Dáil debates

Tuesday, 1 June 2021

Situation in Belarus: Motion

 

5:25 pm

Photo of Paul MurphyPaul Murphy (Dublin South West, RISE) | Oireachtas source

What happened here was the de facto hijacking of a Ryanair flight by Belarusian intelligence operatives to arrest a political dissident. It is very clear, despite the attempted obfuscation by the regime, that that is precisely what took place. These are the actions of a desperate dictator. Lukashenko has been in power for 27 years. They are actions that People Before Profit absolutely condemns. Lukashenko is a man who is under pressure from a mass movement from below to end his rule. He thinks he can get away with these kind of actions in pursuit of his dictatorial agenda of repression. We should raise our voices to demand that all political prisoners be immediately released. The actions of Lukashenko in targeting Roman Protasevich are aimed not just at him and his partner or the right-wing opposition in Belarus, of which they are probably a part, but also at the wider opposition movement, including the hundreds of thousands of workers who engage in general strike action against Lukashenko.

The immediate history to the current situation in Belarus is the supposed elections in August of last year, where Lukashenko claimed and was widely ridiculed for it to have won more than 80% of the vote. That provoked mass protests and mass movements from below from workers who were opposed to the robbing of an election, the repressive policies of the regime within Belarus and the agenda of privatisation that is being implemented within Belarus. The response by the regime to those protests has been one of repression. More than 30,000 activists have been arrested. Many people have been forced to leave the country and there have been widespread police and intelligence agency brutality against protesters, causing significant injuries. This is a horrendous regime and, although we as socialists have political differences with Roman Protasevich, we defend his right to fly and not have his flight downed by the Belarusian regime or not to be jailed for his political views. We support the movement against Lukashenko. We call for the privatisation programmes to be stopped and for the Lukashenko regime to be overthrown and a system based on a workers' democracy to be put in place.

One point I would make to the movement in Belarus, if people happen to be watching, is to be careful not to be allowed to be used by the forces of western imperialism. They have no interest in the actual democratic rights of the ordinary people in Belarus or the economic living standards of working-class people and are looking to engage in a new cold war between western imperialism and Russian imperialism, neither side of which represents the interests of ordinary working-class people anywhere in the world.

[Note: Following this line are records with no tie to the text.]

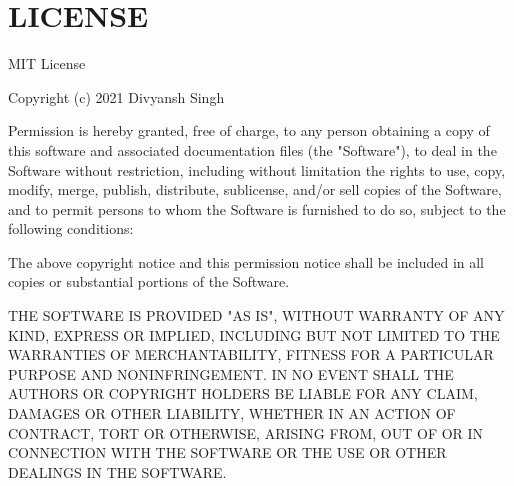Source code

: \chapter{LICENSE}
\hypertarget{md_node__modules_2iron-webcrypto_2_l_i_c_e_n_s_e}{}\label{md_node__modules_2iron-webcrypto_2_l_i_c_e_n_s_e}
MIT License

Copyright (c) 2021 Divyansh Singh

Permission is hereby granted, free of charge, to any person obtaining a copy of this software and associated documentation files (the "{}\+Software"{}), to deal in the Software without restriction, including without limitation the rights to use, copy, modify, merge, publish, distribute, sublicense, and/or sell copies of the Software, and to permit persons to whom the Software is furnished to do so, subject to the following conditions\+:

The above copyright notice and this permission notice shall be included in all copies or substantial portions of the Software.

THE SOFTWARE IS PROVIDED "{}\+AS IS"{}, WITHOUT WARRANTY OF ANY KIND, EXPRESS OR IMPLIED, INCLUDING BUT NOT LIMITED TO THE WARRANTIES OF MERCHANTABILITY, FITNESS FOR A PARTICULAR PURPOSE AND NONINFRINGEMENT. IN NO EVENT SHALL THE AUTHORS OR COPYRIGHT HOLDERS BE LIABLE FOR ANY CLAIM, DAMAGES OR OTHER LIABILITY, WHETHER IN AN ACTION OF CONTRACT, TORT OR OTHERWISE, ARISING FROM, OUT OF OR IN CONNECTION WITH THE SOFTWARE OR THE USE OR OTHER DEALINGS IN THE SOFTWARE. 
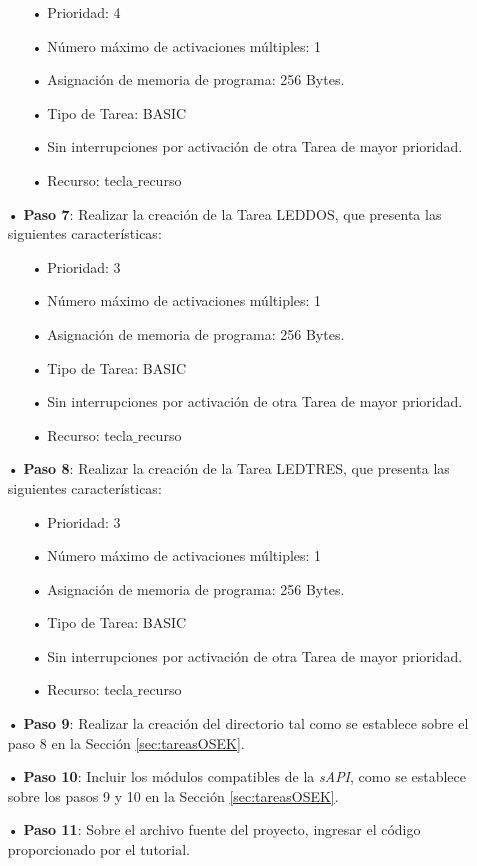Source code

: \documentclass[12pt,letterpaper]{article}
\begin{document}
\begin{enumerate}
\begin{enumerate}
\item[•]Prioridad: 4
\item[•]Número máximo de activaciones múltiples: 1
\item[•]Asignación de memoria de programa: 256 Bytes.
\item[•]Tipo de Tarea: BASIC
\item[•]Sin interrupciones por activación de otra Tarea de mayor prioridad.
\item[•]Recurso: tecla$\_$recurso
\end{enumerate}
\item[•]\textbf{Paso 7}: Realizar la creación de la Tarea LEDDOS, que presenta las siguientes características:
\begin{enumerate}
\item[•]Prioridad: 3
\item[•]Número máximo de activaciones múltiples: 1
\item[•]Asignación de memoria de programa: 256 Bytes.
\item[•]Tipo de Tarea: BASIC
\item[•]Sin interrupciones por activación de otra Tarea de mayor prioridad.
\item[•]Recurso: tecla$\_$recurso
\end{enumerate}
\item[•]\textbf{Paso 8}: Realizar la creación de la Tarea LEDTRES, que presenta las siguientes características:
\begin{enumerate}
\item[•]Prioridad: 3
\item[•]Número máximo de activaciones múltiples: 1
\item[•]Asignación de memoria de programa: 256 Bytes.
\item[•]Tipo de Tarea: BASIC
\item[•]Sin interrupciones por activación de otra Tarea de mayor prioridad.
\item[•]Recurso: tecla$\_$recurso
\end{enumerate}
\item[•]\textbf{Paso 9}: Realizar la creación del directorio tal como se establece sobre el paso 8 en la Sección \ref{sec:tareasOSEK}.
\item[•]\textbf{Paso 10}: Incluir los módulos compatibles de la \textit{sAPI}, como se establece sobre los pasos 9 y 10 en la Sección \ref{sec:tareasOSEK}.
\item[•]\textbf{Paso 11}: Sobre el archivo fuente del proyecto, ingresar el código proporcionado por el tutorial.
\end{enumerate}
\end{document}
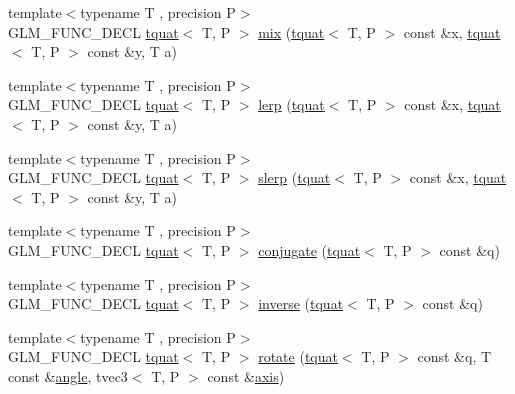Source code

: \begin{DoxyCompactItemize}
\item 
{\footnotesize template$<$typename T , precision P$>$ }\\G\+L\+M\+\_\+\+F\+U\+N\+C\+\_\+\+D\+E\+C\+L \hyperlink{structglm_1_1tquat}{tquat}$<$ T, P $>$ \hyperlink{group__gtc__quaternion_ga31cc82178742c36450f5662bd4fb30b0}{mix} (\hyperlink{structglm_1_1tquat}{tquat}$<$ T, P $>$ const \&x, \hyperlink{structglm_1_1tquat}{tquat}$<$ T, P $>$ const \&y, T a)
\item 
{\footnotesize template$<$typename T , precision P$>$ }\\G\+L\+M\+\_\+\+F\+U\+N\+C\+\_\+\+D\+E\+C\+L \hyperlink{structglm_1_1tquat}{tquat}$<$ T, P $>$ \hyperlink{group__gtc__quaternion_ga5692804fa4db9e762a1c19b607e54435}{lerp} (\hyperlink{structglm_1_1tquat}{tquat}$<$ T, P $>$ const \&x, \hyperlink{structglm_1_1tquat}{tquat}$<$ T, P $>$ const \&y, T a)
\item 
{\footnotesize template$<$typename T , precision P$>$ }\\G\+L\+M\+\_\+\+F\+U\+N\+C\+\_\+\+D\+E\+C\+L \hyperlink{structglm_1_1tquat}{tquat}$<$ T, P $>$ \hyperlink{group__gtc__quaternion_ga22b438c7252f3fa5b773c9882471652a}{slerp} (\hyperlink{structglm_1_1tquat}{tquat}$<$ T, P $>$ const \&x, \hyperlink{structglm_1_1tquat}{tquat}$<$ T, P $>$ const \&y, T a)
\item 
{\footnotesize template$<$typename T , precision P$>$ }\\G\+L\+M\+\_\+\+F\+U\+N\+C\+\_\+\+D\+E\+C\+L \hyperlink{structglm_1_1tquat}{tquat}$<$ T, P $>$ \hyperlink{group__gtc__quaternion_gab1ace864fbf189ffa368950001808a3c}{conjugate} (\hyperlink{structglm_1_1tquat}{tquat}$<$ T, P $>$ const \&q)
\item 
{\footnotesize template$<$typename T , precision P$>$ }\\G\+L\+M\+\_\+\+F\+U\+N\+C\+\_\+\+D\+E\+C\+L \hyperlink{structglm_1_1tquat}{tquat}$<$ T, P $>$ \hyperlink{group__gtc__quaternion_ga5f47300c024c2d809944e6ac661d6d14}{inverse} (\hyperlink{structglm_1_1tquat}{tquat}$<$ T, P $>$ const \&q)
\item 
{\footnotesize template$<$typename T , precision P$>$ }\\G\+L\+M\+\_\+\+F\+U\+N\+C\+\_\+\+D\+E\+C\+L \hyperlink{structglm_1_1tquat}{tquat}$<$ T, P $>$ \hyperlink{group__gtc__quaternion_gaa8f42979c921e450ff2812fb43c25702}{rotate} (\hyperlink{structglm_1_1tquat}{tquat}$<$ T, P $>$ const \&q, T const \&\hyperlink{group__gtc__quaternion_gad4a4448baedb198b2b1e7880d2544dc9}{angle}, tvec3$<$ T, P $>$ const \&\hyperlink{group__gtc__quaternion_ga0b3e87a13b2708154b72259e50789a19}{axis})

\end{DoxyCompactItemize}
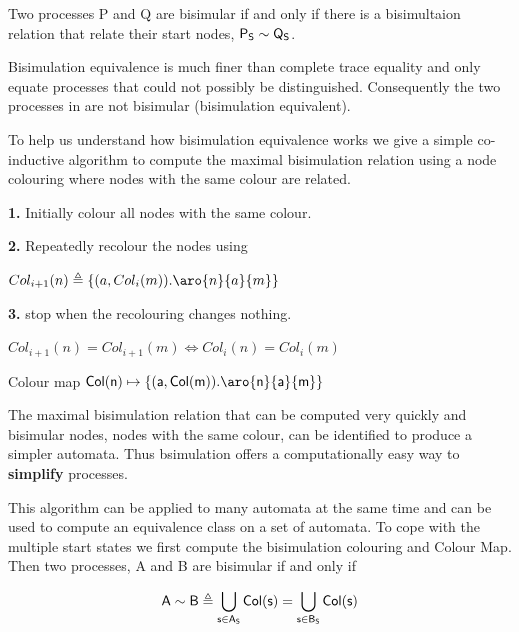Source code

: \documentclass[]{article}
\begin{document}
 Two processes {\sf P} and {\sf Q} are bisimular if and only if there is a bisimultaion relation that relate their start nodes, ${\sf P_S\sim Q_S}$.

 Bisimulation equivalence is much finer than complete trace equality and  only equate processes that could not possibly be distinguished.
 Consequently the two processes in  are not bisimular (bisimulation equivalent).

 To help us understand how bisimulation equivalence works we give a simple co-inductive algorithm to compute the maximal  bisimulation relation  using a node colouring where  nodes with the same colour  are related.

\begin{center}\begin{minipage}{0.7\textwidth}

 {\bf 1.} Initially colour all nodes with the same colour.

{\bf 2.} Repeatedly recolour the nodes using
     \begin{center}
     $Col_{i+1}(n) \triangleq \{(a,Col_i(m)) .\aro{n}{a}{m}\}$
     
     \end{center}

{\bf 3.} \hspace{0.25in} stop when  the recolouring changes nothing.
\begin{center}
     $Col_{i+1}(n) =Col_{i+1}(m) \Leftrightarrow Col_{i}(n) =Col_{i}(m)$
 
      {\sf Colour map} $\sf Col(n) \mapsto \{(a,Col(m)) .\aro{n}{a}{m}\}$
     \end{center}

\end{minipage} \end{center}

 The maximal bisimulation relation that  can be computed very quickly and  bisimular nodes, nodes with the same colour, can be identified to produce a simpler automata. 
 Thus bsimulation offers a  computationally easy way to {\bf simplify} processes.

 This algorithm can be applied to many automata at the same time and can be used to compute an equivalence   class on a set of   automata.
 To cope with the multiple start states we first compute the bisimulation colouring and {\sf Colour Map}. Then two processes, {\sf A} and {\sf B}  are bisimular if and only if 
 
 \[ \sf  A\sim B \triangleq \bigcup_{s\in A_S} Col(s)  = \bigcup_{s\in B_S} Col(s) \]
 
\end{document}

That brings me to the final point I want to make, which is the hypocrisy that is present in the righteous condemnation - a correct condemnation - of the actions of the Lukashenko regime. Nobody is asking the question of where Lukashenko got the idea that he could down a flight. Could the Government answer that question? Is it a coincidence that the Austrian Government downed a flight in an act of international piracy, just the same as the Lukashenko regime? In that case it involved the elected Head of State of Bolivia, Evo Morales, because it thought that Edward Snowden was on board. It is an incredibly similar action of international piracy with no condemnation by the EU or the Government. Instead of offering asylum to the likes of Edward Snowden or Julian Assange, who has been mentioned, the Government bows its head and only lifts a finger against Russia or states seen to be aligned to it whenever the major powers in Europe and the US tell it to. That is because the Government is subservient to the interests of US and western imperialism and is completely unwilling to take a principled, moral and political stand against the actions taken by those governments and those states that are allied to them. It is a Government that lets a foreign military power, the United States, use our infrastructure on its way to carry out its global campaign of war and terror.

The point about double standards applies. Again, to be clear, this is not whataboutery because I am 100% on record, and have been for years, in opposition to the Lukashenko regime. In the European Parliament, I spoke out about the Lukashenko regime and I support a revolution against Lukashenko. However, I ask why a Government that, correctly, is able to condemn those attacks on democratic rights, those repressive actions, is not willing to do it when it comes to the likes of the US Government? We made the point in the House about the US Government brutally oppressing indigenous people at Standing Rock. We called on the then Fine Gael Government to take action, to refuse to provide legitimacy to that regime and to show clear and unconditional support for the indigenous people, but it did not. The same happened in terms of the Black Lives Matter Movement, when we had police repression on the streets of the US, injuring thousands, in that we called for a statement of opposition and to expel the US ambassador. We look at what is taking place in Guantanamo Bay. The US has more than its fair share of political prisoners yet this Government would not be caught dead taking a stand.